● Task goal
Each entry is to be reproduced verbatim, and images are to be omitted.

● Exercise material
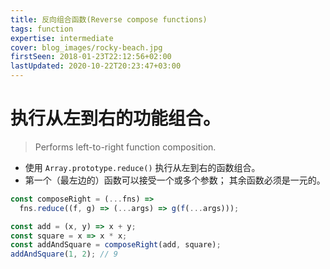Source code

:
 ```yaml
---
title: 反向组合函数(Reverse compose functions)
tags: function
expertise: intermediate
cover: blog_images/rocky-beach.jpg
firstSeen: 2018-01-23T22:12:56+02:00
lastUpdated: 2020-10-22T20:23:47+03:00
---
```


# 执行从左到右的功能组合。
> Performs left-to-right function composition.

- 使用 `Array.prototype.reduce()` 执行从左到右的函数组合。
- 第一个（最左边的）函数可以接受一个或多个参数； 其余函数必须是一元的。

```js
const composeRight = (...fns) =>
  fns.reduce((f, g) => (...args) => g(f(...args)));
```

```js
const add = (x, y) => x + y;
const square = x => x * x;
const addAndSquare = composeRight(add, square);
addAndSquare(1, 2); // 9
```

● Task solution
Source code

:
 ```yaml
---
title: 反向组合函数(Reverse compose functions)
tags: function
expertise: intermediate
cover: blog_images/rocky-beach.jpg
firstSeen: 2018-01-23T22:12:56+02:00
lastUpdated: 2020-10-22T20:23:47+03:00
---
```


# 执行从左到右的功能组合。
> Performs left-to-right function composition.

- 使用 `Array.prototype.reduce()` 执行从左到右的函数组合。
- 第一个（最左边的）函数可以接受一个或多个参数； 其余函数必须是一元的。

```js
const composeRight = (...fns) =>
  fns.reduce((f, g) => (...args) => g(f(...args)));
```

```js
const add = (x, y) => x + y;
const square = x => x * x;
const addAndSquare = composeRight(add, square);
addAndSquare(1, 2); // 9
```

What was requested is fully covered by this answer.